**WORK ITEM**
Below is a listing; repeat exactly the lines from the one containing "기본 지식이 부족해서" to the one containing "String value() default", both included.

---------- RECORDED DATA ----------

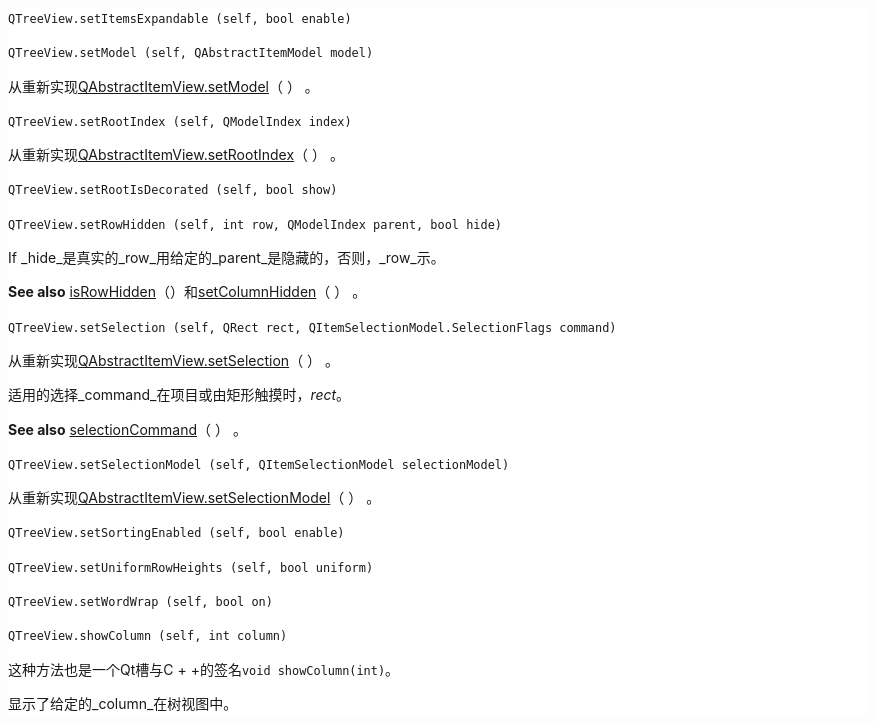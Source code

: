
 ```
QTreeView.setItemsExpandable (self, bool enable)
```

```
QTreeView.setModel (self, QAbstractItemModel model)
```

从重新实现[QAbstractItemView.setModel](qabstractitemview.html#setModel)（ ） 。

```
QTreeView.setRootIndex (self, QModelIndex index)
```

从重新实现[QAbstractItemView.setRootIndex](qabstractitemview.html#setRootIndex)（ ） 。

```
QTreeView.setRootIsDecorated (self, bool show)
```

```
QTreeView.setRowHidden (self, int row, QModelIndex parent, bool hide)
```

If _hide_是真实的_row_用给定的_parent_是隐藏的，否则，_row_示。

**See also** [isRowHidden](qtreeview.html#isRowHidden)（）和[setColumnHidden](qtreeview.html#setColumnHidden)（ ） 。

```
QTreeView.setSelection (self, QRect rect, QItemSelectionModel.SelectionFlags command)
```

从重新实现[QAbstractItemView.setSelection](qabstractitemview.html#setSelection)（ ） 。

适用的选择_command_在项目或由矩形触摸时，_rect_。

**See also** [selectionCommand](qabstractitemview.html#selectionCommand)（ ） 。

```
QTreeView.setSelectionModel (self, QItemSelectionModel selectionModel)
```

从重新实现[QAbstractItemView.setSelectionModel](qabstractitemview.html#setSelectionModel)（ ） 。

```
QTreeView.setSortingEnabled (self, bool enable)
```

```
QTreeView.setUniformRowHeights (self, bool uniform)
```

```
QTreeView.setWordWrap (self, bool on)
```

```
QTreeView.showColumn (self, int column)
```

这种方法也是一个Qt槽与C + +的签名`void showColumn(int)`。

显示了给定的_column_在树视图中。

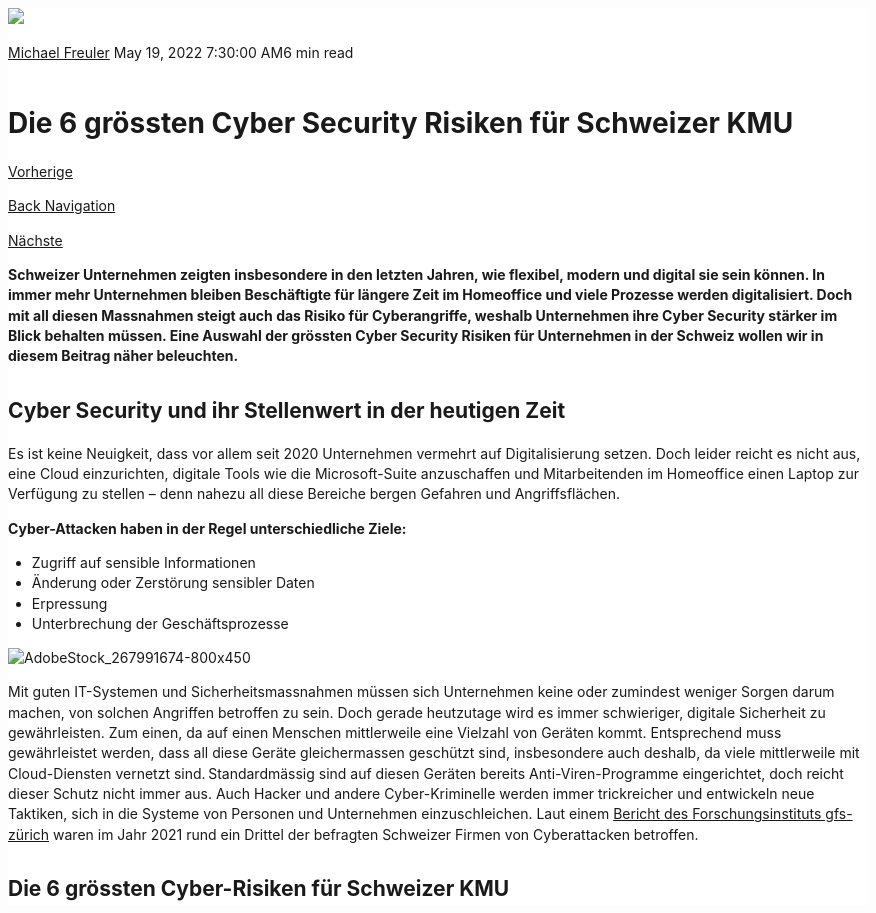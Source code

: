 ![](https://25917640.fs1.hubspotusercontent-eu1.net/hub/25917640/hubfs/AdobeStock_267991674-800x450.webp?width=300&name=AdobeStock_267991674-800x450.webp)

[Michael Freuler](https://blog.dinotronic.ch/author/michael-freuler) May 19, 2022 7:30:00 AM6 min read

# Die 6 grössten Cyber Security Risiken für Schweizer KMU

[Vorherige](https://blog.dinotronic.ch/blog/digital-workplace/okr-agile-mitarbeiterfuehrung-auch-im-homeoffice)

[Back Navigation](https://blog.dinotronic.ch/)

[Nächste](https://blog.dinotronic.ch/blog/digital-workplace/8-tipps-wie-sie-microsoft-outlook-effizient-einsetzen)

**Schweizer Unternehmen zeigten insbesondere in den letzten Jahren, wie flexibel, modern und digital sie sein können. In immer mehr Unternehmen bleiben Beschäftigte für längere Zeit im Homeoffice und viele Prozesse werden digitalisiert. Doch mit all diesen Massnahmen steigt auch das Risiko für Cyberangriffe, weshalb Unternehmen ihre Cyber Security stärker im Blick behalten müssen. Eine Auswahl der grössten Cyber Security Risiken für Unternehmen in der Schweiz wollen wir in diesem Beitrag näher beleuchten.**

## Cyber Security und ihr Stellenwert in der heutigen Zeit

Es ist keine Neuigkeit, dass vor allem seit 2020 Unternehmen vermehrt auf Digitalisierung setzen. Doch leider reicht es nicht aus, eine Cloud einzurichten, digitale Tools wie die Microsoft-Suite anzuschaffen und Mitarbeitenden im Homeoffice einen Laptop zur Verfügung zu stellen – denn nahezu all diese Bereiche bergen Gefahren und Angriffsflächen.

**Cyber-Attacken haben in der Regel unterschiedliche Ziele:**

- Zugriff auf sensible Informationen
- Änderung oder Zerstörung sensibler Daten
- Erpressung
- Unterbrechung der Geschäftsprozesse

![AdobeStock_267991674-800x450](https://blog.dinotronic.ch/hs-fs/hubfs/AdobeStock_267991674-800x450.webp?width=799&height=449&name=AdobeStock_267991674-800x450.webp)

Mit guten IT-Systemen und Sicherheitsmassnahmen müssen sich Unternehmen keine oder zumindest weniger Sorgen darum machen, von solchen Angriffen betroffen zu sein. Doch gerade heutzutage wird es immer schwieriger, digitale Sicherheit zu gewährleisten. Zum einen, da auf einen Menschen mittlerweile eine Vielzahl von Geräten kommt. Entsprechend muss gewährleistet werden, dass all diese Geräte gleichermassen geschützt sind, insbesondere auch deshalb, da viele mittlerweile mit Cloud-Diensten vernetzt sind. Standardmässig sind auf diesen Geräten bereits Anti-Viren-Programme eingerichtet, doch reicht dieser Schutz nicht immer aus. Auch Hacker und andere Cyber-Kriminelle werden immer trickreicher und entwickeln neue Taktiken, sich in die Systeme von Personen und Unternehmen einzuschleichen. Laut einem [Bericht des Forschungsinstituts gfs-zürich](https://gfs-zh.ch/wiederholungsstudie-auswirkungen-der-corona-krise-auf-die-digitalisierung-und-cybersicherheit-in-schweizer-kmu/) waren im Jahr 2021 rund ein Drittel der befragten Schweizer Firmen von Cyberattacken betroffen.

## Die 6 grössten Cyber-Risiken für Schweizer KMU
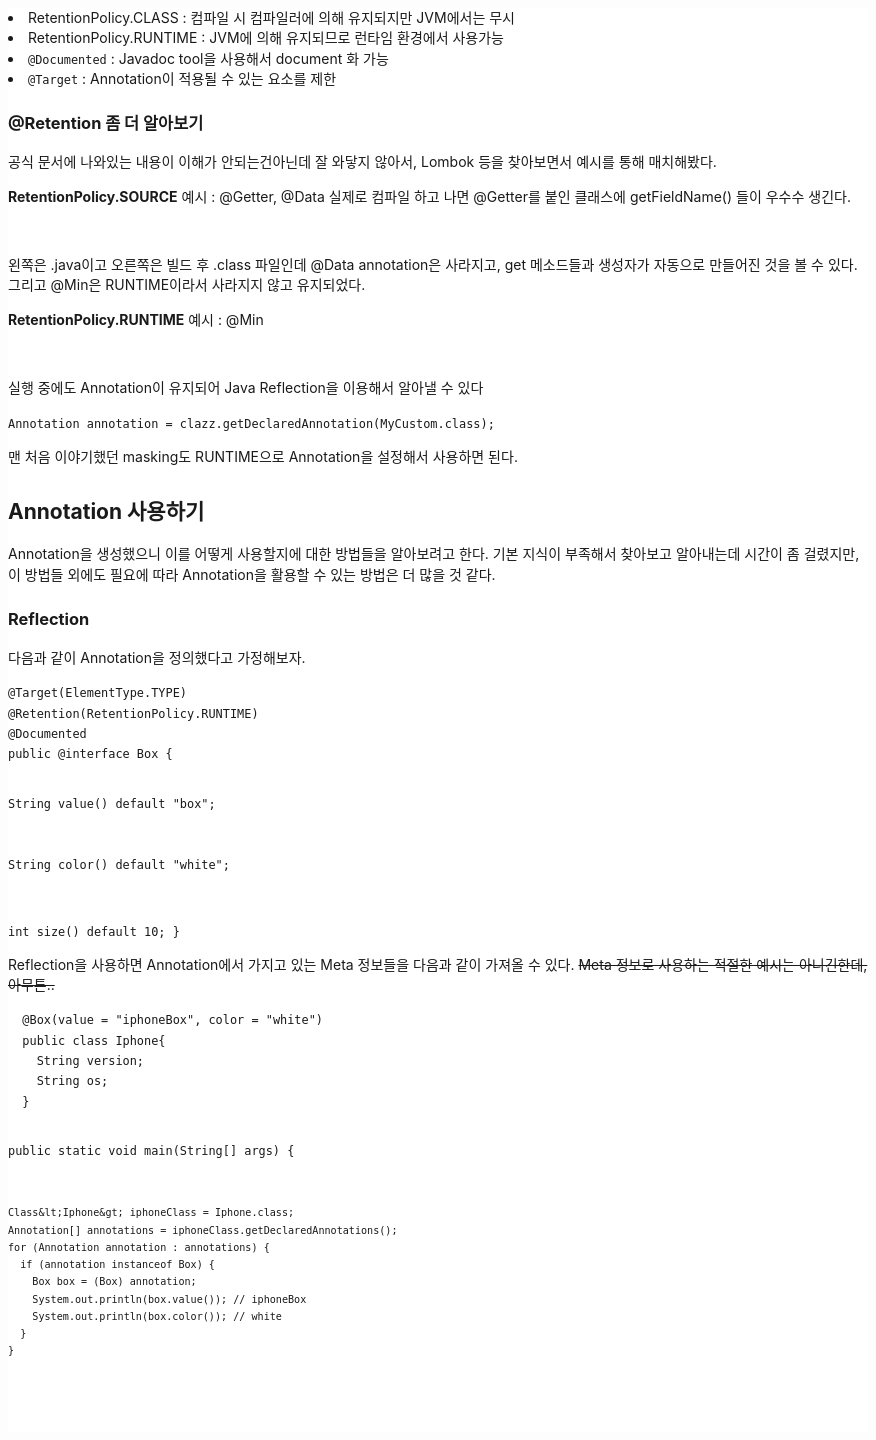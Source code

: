 <li>RetentionPolicy.CLASS : 컴파일 시 컴파일러에 의해 유지되지만 JVM에서는 무시</li>
<li>RetentionPolicy.RUNTIME : JVM에 의해 유지되므로 런타임 환경에서 사용가능</li>
</ul>
</li>
<li><code>@Documented</code> : Javadoc tool을 사용해서 document 화 가능</li>
<li><code>@Target</code> : Annotation이 적용될 수 있는 요소를 제한</li>
</ul>
</li>
</ul>
<h3 id="retention-좀-더-알아보기">@Retention 좀 더 알아보기</h3>
<p>공식 문서에 나와있는 내용이 이해가 안되는건아닌데 잘 와닿지 않아서, Lombok 등을 찾아보면서 예시를 통해 매치해봤다.</p>
<p><strong>RetentionPolicy.SOURCE</strong>
예시 : @Getter, @Data
실제로 컴파일 하고 나면 @Getter를 붙인 클래스에 getFieldName() 들이 우수수 생긴다.</p>
<p><img alt="" src="https://velog.velcdn.com/images/kny8092/post/05c0e872-a148-4f4c-a7a8-7fa610e5708d/image.png" /></p>
<p>왼쪽은 .java이고 오른쪽은 빌드 후 .class 파일인데 @Data annotation은 사라지고, get 메소드들과 생성자가 자동으로 만들어진 것을 볼 수 있다.
그리고 @Min은 RUNTIME이라서 사라지지 않고 유지되었다.</p>
<p><strong>RetentionPolicy.RUNTIME</strong>
예시 : @Min</p>
<p><img alt="" src="https://velog.velcdn.com/images/kny8092/post/ce9cf03a-3af0-41d2-8d67-f769ae2fb367/image.png" /></p>
<p>실행 중에도 Annotation이 유지되어 Java Reflection을 이용해서 알아낼 수 있다</p>
<pre><code class="language-java">Annotation annotation = clazz.getDeclaredAnnotation(MyCustom.class);</code></pre>
<p>맨 처음 이야기했던 masking도 RUNTIME으로 Annotation을 설정해서 사용하면 된다.</p>
<h2 id="annotation-사용하기">Annotation 사용하기</h2>
<p>Annotation을 생성했으니 이를 어떻게 사용할지에 대한 방법들을 알아보려고 한다.
기본 지식이 부족해서 찾아보고 알아내는데 시간이 좀 걸렸지만, 이 방법들 외에도 필요에 따라 Annotation을 활용할 수 있는 방법은 더 많을 것 같다.</p>
<h3 id="reflection">Reflection</h3>
<p>다음과 같이 Annotation을 정의했다고 가정해보자. </p>
<pre><code class="language-java">@Target(ElementType.TYPE)
@Retention(RetentionPolicy.RUNTIME)
@Documented
public @interface Box {

  String value() default "box";

  String color() default "white";

  int size() default 10;
}</code></pre>
<p>Reflection을 사용하면 Annotation에서 가지고 있는 Meta 정보들을 다음과 같이 가져올 수 있다.
<del>Meta 정보로 사용하는 적절한 예시는 아니긴한데, 아무튼..</del></p>
<pre><code class="language-java">  @Box(value = "iphoneBox", color = "white")
  public class Iphone{
    String version;
    String os;
  }


  public static void main(String[] args) {

    Class&lt;Iphone&gt; iphoneClass = Iphone.class;
    Annotation[] annotations = iphoneClass.getDeclaredAnnotations();
    for (Annotation annotation : annotations) {
      if (annotation instanceof Box) {
        Box box = (Box) annotation;
        System.out.println(box.value()); // iphoneBox
        System.out.println(box.color()); // white
      }
    }
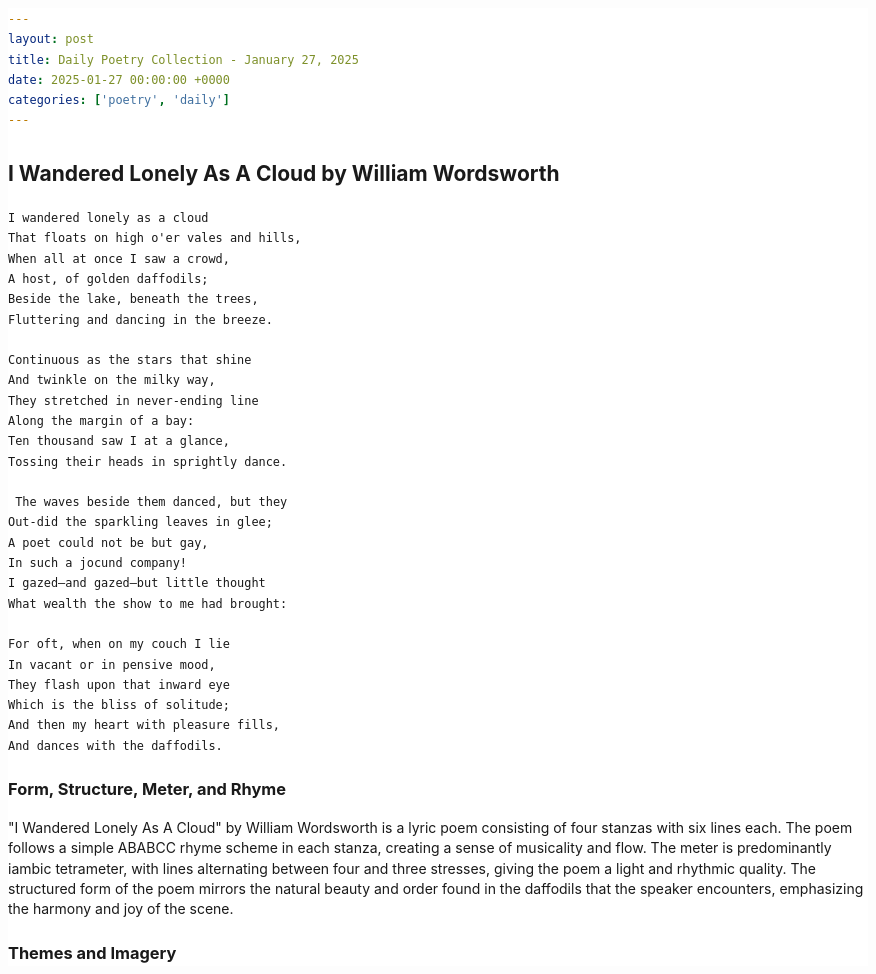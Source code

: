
 ```yaml
---
layout: post
title: Daily Poetry Collection - January 27, 2025
date: 2025-01-27 00:00:00 +0000
categories: ['poetry', 'daily']
---
```


## I Wandered Lonely As A Cloud by William Wordsworth

```
I wandered lonely as a cloud
That floats on high o'er vales and hills,
When all at once I saw a crowd,
A host, of golden daffodils;
Beside the lake, beneath the trees,
Fluttering and dancing in the breeze.

Continuous as the stars that shine
And twinkle on the milky way,
They stretched in never-ending line
Along the margin of a bay:
Ten thousand saw I at a glance,
Tossing their heads in sprightly dance.

 The waves beside them danced, but they
Out-did the sparkling leaves in glee;
A poet could not be but gay,
In such a jocund company!
I gazed—and gazed—but little thought
What wealth the show to me had brought:

For oft, when on my couch I lie
In vacant or in pensive mood,
They flash upon that inward eye
Which is the bliss of solitude;
And then my heart with pleasure fills,
And dances with the daffodils.
```

### Form, Structure, Meter, and Rhyme

"I Wandered Lonely As A Cloud" by William Wordsworth is a lyric poem consisting of four stanzas with six lines each. The poem follows a simple ABABCC rhyme scheme in each stanza, creating a sense of musicality and flow. The meter is predominantly iambic tetrameter, with lines alternating between four and three stresses, giving the poem a light and rhythmic quality. The structured form of the poem mirrors the natural beauty and order found in the daffodils that the speaker encounters, emphasizing the harmony and joy of the scene.

### Themes and Imagery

----------

**RESPONSE BELOW**
기본 지식이 부족해서 찾아보고 알아내는데 시간이 좀 걸렸지만, 이 방법들 외에도 필요에 따라 Annotation을 활용할 수 있는 방법은 더 많을 것 같다.</p>
<h3 id="reflection">Reflection</h3>
<p>다음과 같이 Annotation을 정의했다고 가정해보자. </p>
<pre><code class="language-java">@Target(ElementType.TYPE)
@Retention(RetentionPolicy.RUNTIME)
@Documented
public @interface Box {

  String value() default "box";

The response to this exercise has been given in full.